#### MATERIAL TO PROCESS:
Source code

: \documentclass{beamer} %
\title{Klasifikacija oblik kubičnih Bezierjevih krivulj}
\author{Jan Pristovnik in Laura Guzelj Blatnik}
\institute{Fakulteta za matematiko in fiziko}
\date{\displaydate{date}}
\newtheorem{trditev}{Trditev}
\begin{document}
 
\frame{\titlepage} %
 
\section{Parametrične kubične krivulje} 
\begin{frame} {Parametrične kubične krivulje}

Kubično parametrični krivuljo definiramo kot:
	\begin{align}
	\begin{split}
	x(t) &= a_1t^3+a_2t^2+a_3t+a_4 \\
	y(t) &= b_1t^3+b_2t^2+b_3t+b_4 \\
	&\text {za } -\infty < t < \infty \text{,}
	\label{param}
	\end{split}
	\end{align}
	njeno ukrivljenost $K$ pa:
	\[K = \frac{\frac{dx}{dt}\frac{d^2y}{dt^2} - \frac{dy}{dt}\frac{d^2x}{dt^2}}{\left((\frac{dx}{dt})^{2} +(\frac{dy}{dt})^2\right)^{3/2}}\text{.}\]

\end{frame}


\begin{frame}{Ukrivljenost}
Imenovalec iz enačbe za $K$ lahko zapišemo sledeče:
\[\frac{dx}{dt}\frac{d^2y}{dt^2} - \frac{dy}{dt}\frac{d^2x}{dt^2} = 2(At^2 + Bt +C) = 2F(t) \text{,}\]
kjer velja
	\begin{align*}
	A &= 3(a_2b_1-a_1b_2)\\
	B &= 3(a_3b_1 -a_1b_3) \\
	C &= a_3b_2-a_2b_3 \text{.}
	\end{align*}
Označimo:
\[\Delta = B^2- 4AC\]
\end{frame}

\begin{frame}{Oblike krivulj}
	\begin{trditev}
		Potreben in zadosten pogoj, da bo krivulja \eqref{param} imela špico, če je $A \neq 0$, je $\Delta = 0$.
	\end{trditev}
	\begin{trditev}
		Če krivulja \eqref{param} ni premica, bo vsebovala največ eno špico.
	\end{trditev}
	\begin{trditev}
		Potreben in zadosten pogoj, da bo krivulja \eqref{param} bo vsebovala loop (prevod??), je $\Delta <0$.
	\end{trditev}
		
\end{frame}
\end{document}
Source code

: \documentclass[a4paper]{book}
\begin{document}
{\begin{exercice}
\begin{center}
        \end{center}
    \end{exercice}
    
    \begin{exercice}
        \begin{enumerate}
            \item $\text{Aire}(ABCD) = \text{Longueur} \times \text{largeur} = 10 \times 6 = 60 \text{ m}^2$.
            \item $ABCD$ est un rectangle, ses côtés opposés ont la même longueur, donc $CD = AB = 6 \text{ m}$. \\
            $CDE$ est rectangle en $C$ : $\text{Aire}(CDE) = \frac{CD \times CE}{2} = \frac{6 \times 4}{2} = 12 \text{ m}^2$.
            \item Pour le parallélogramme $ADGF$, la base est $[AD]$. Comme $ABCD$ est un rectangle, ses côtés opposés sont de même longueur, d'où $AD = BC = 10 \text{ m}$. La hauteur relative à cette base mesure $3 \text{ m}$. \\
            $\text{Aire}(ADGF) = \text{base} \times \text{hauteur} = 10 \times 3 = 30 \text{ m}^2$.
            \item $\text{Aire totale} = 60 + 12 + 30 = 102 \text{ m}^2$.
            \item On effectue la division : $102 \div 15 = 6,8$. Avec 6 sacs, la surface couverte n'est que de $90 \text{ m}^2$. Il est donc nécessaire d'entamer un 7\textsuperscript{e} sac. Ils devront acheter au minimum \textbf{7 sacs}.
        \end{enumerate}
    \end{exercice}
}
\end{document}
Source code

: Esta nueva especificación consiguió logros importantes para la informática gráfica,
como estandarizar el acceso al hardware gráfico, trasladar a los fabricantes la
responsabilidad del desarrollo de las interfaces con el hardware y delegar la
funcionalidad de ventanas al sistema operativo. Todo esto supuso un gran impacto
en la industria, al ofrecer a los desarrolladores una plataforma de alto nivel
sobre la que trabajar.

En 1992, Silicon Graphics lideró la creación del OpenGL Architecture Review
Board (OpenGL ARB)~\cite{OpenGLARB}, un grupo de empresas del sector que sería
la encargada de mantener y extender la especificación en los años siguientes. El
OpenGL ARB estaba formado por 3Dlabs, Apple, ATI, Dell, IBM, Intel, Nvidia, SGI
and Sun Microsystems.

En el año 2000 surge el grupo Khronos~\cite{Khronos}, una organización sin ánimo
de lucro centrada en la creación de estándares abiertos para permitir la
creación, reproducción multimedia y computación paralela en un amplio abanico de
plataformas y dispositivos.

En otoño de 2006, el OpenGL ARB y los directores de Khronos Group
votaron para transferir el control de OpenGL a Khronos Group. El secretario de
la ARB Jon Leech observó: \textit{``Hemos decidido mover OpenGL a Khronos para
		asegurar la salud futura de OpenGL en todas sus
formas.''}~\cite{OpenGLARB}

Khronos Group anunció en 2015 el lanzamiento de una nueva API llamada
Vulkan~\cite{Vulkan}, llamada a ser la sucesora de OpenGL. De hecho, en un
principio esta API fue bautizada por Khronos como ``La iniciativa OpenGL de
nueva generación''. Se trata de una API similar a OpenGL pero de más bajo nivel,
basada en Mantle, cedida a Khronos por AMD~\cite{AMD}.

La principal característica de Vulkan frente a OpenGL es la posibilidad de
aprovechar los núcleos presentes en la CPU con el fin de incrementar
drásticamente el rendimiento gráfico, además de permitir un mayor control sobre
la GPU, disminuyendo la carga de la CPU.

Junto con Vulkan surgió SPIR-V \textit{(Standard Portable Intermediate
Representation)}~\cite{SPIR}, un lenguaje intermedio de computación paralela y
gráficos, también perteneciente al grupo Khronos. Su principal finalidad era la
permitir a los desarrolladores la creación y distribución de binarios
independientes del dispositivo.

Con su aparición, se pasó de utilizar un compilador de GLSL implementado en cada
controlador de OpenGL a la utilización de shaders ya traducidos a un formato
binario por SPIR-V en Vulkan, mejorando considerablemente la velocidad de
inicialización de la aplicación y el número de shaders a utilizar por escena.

#### WHAT NEEDS TO BE DONE:
Repeat all the lines above, keeping them exactly as they are.

#### RESULT FOR THIS TASK:
Source code

: \documentclass{beamer} %
\title{Klasifikacija oblik kubičnih Bezierjevih krivulj}
\author{Jan Pristovnik in Laura Guzelj Blatnik}
\institute{Fakulteta za matematiko in fiziko}
\date{\displaydate{date}}
\newtheorem{trditev}{Trditev}
\begin{document}
 
\frame{\titlepage} %
 
\section{Parametrične kubične krivulje} 
\begin{frame} {Parametrične kubične krivulje}

Kubično parametrični krivuljo definiramo kot:
	\begin{align}
	\begin{split}
	x(t) &= a_1t^3+a_2t^2+a_3t+a_4 \\
	y(t) &= b_1t^3+b_2t^2+b_3t+b_4 \\
	&\text {za } -\infty < t < \infty \text{,}
	\label{param}
	\end{split}
	\end{align}
	njeno ukrivljenost $K$ pa:
	\[K = \frac{\frac{dx}{dt}\frac{d^2y}{dt^2} - \frac{dy}{dt}\frac{d^2x}{dt^2}}{\left((\frac{dx}{dt})^{2} +(\frac{dy}{dt})^2\right)^{3/2}}\text{.}\]

\end{frame}


\begin{frame}{Ukrivljenost}
Imenovalec iz enačbe za $K$ lahko zapišemo sledeče:
\[\frac{dx}{dt}\frac{d^2y}{dt^2} - \frac{dy}{dt}\frac{d^2x}{dt^2} = 2(At^2 + Bt +C) = 2F(t) \text{,}\]
kjer velja
	\begin{align*}
	A &= 3(a_2b_1-a_1b_2)\\
	B &= 3(a_3b_1 -a_1b_3) \\
	C &= a_3b_2-a_2b_3 \text{.}
	\end{align*}
Označimo:
\[\Delta = B^2- 4AC\]
\end{frame}

\begin{frame}{Oblike krivulj}
	\begin{trditev}
		Potreben in zadosten pogoj, da bo krivulja \eqref{param} imela špico, če je $A \neq 0$, je $\Delta = 0$.
	\end{trditev}
	\begin{trditev}
		Če krivulja \eqref{param} ni premica, bo vsebovala največ eno špico.
	\end{trditev}
	\begin{trditev}
		Potreben in zadosten pogoj, da bo krivulja \eqref{param} bo vsebovala loop (prevod??), je $\Delta <0$.
	\end{trditev}
		
\end{frame}
\end{document}
Source code

: \documentclass[a4paper]{book}
\begin{document}
{\begin{exercice}
\begin{center}
        \end{center}
    \end{exercice}
    
    \begin{exercice}
        \begin{enumerate}
            \item $\text{Aire}(ABCD) = \text{Longueur} \times \text{largeur} = 10 \times 6 = 60 \text{ m}^2$.
            \item $ABCD$ est un rectangle, ses côtés opposés ont la même longueur, donc $CD = AB = 6 \text{ m}$. \\
            $CDE$ est rectangle en $C$ : $\text{Aire}(CDE) = \frac{CD \times CE}{2} = \frac{6 \times 4}{2} = 12 \text{ m}^2$.
            \item Pour le parallélogramme $ADGF$, la base est $[AD]$. Comme $ABCD$ est un rectangle, ses côtés opposés sont de même longueur, d'où $AD = BC = 10 \text{ m}$. La hauteur relative à cette base mesure $3 \text{ m}$. \\
            $\text{Aire}(ADGF) = \text{base} \times \text{hauteur} = 10 \times 3 = 30 \text{ m}^2$.
            \item $\text{Aire totale} = 60 + 12 + 30 = 102 \text{ m}^2$.
            \item On effectue la division : $102 \div 15 = 6,8$. Avec 6 sacs, la surface couverte n'est que de $90 \text{ m}^2$. Il est donc nécessaire d'entamer un 7\textsuperscript{e} sac. Ils devront acheter au minimum \textbf{7 sacs}.
        \end{enumerate}
    \end{exercice}
}
\end{document}
Source code

: Esta nueva especificación consiguió logros importantes para la informática gráfica,
como estandarizar el acceso al hardware gráfico, trasladar a los fabricantes la
responsabilidad del desarrollo de las interfaces con el hardware y delegar la
funcionalidad de ventanas al sistema operativo. Todo esto supuso un gran impacto
en la industria, al ofrecer a los desarrolladores una plataforma de alto nivel
sobre la que trabajar.

En 1992, Silicon Graphics lideró la creación del OpenGL Architecture Review
Board (OpenGL ARB)~\cite{OpenGLARB}, un grupo de empresas del sector que sería
la encargada de mantener y extender la especificación en los años siguientes. El
OpenGL ARB estaba formado por 3Dlabs, Apple, ATI, Dell, IBM, Intel, Nvidia, SGI
and Sun Microsystems.

En el año 2000 surge el grupo Khronos~\cite{Khronos}, una organización sin ánimo
de lucro centrada en la creación de estándares abiertos para permitir la
creación, reproducción multimedia y computación paralela en un amplio abanico de
plataformas y dispositivos.

En otoño de 2006, el OpenGL ARB y los directores de Khronos Group
votaron para transferir el control de OpenGL a Khronos Group. El secretario de
la ARB Jon Leech observó: \textit{``Hemos decidido mover OpenGL a Khronos para
		asegurar la salud futura de OpenGL en todas sus
formas.''}~\cite{OpenGLARB}

Khronos Group anunció en 2015 el lanzamiento de una nueva API llamada
Vulkan~\cite{Vulkan}, llamada a ser la sucesora de OpenGL. De hecho, en un
principio esta API fue bautizada por Khronos como ``La iniciativa OpenGL de
nueva generación''. Se trata de una API similar a OpenGL pero de más bajo nivel,
basada en Mantle, cedida a Khronos por AMD~\cite{AMD}.

La principal característica de Vulkan frente a OpenGL es la posibilidad de
aprovechar los núcleos presentes en la CPU con el fin de incrementar
drásticamente el rendimiento gráfico, además de permitir un mayor control sobre
la GPU, disminuyendo la carga de la CPU.

Junto con Vulkan surgió SPIR-V \textit{(Standard Portable Intermediate
Representation)}~\cite{SPIR}, un lenguaje intermedio de computación paralela y
gráficos, también perteneciente al grupo Khronos. Su principal finalidad era la
permitir a los desarrolladores la creación y distribución de binarios
independientes del dispositivo.

Con su aparición, se pasó de utilizar un compilador de GLSL implementado en cada
controlador de OpenGL a la utilización de shaders ya traducidos a un formato
binario por SPIR-V en Vulkan, mejorando considerablemente la velocidad de
inicialización de la aplicación y el número de shaders a utilizar por escena.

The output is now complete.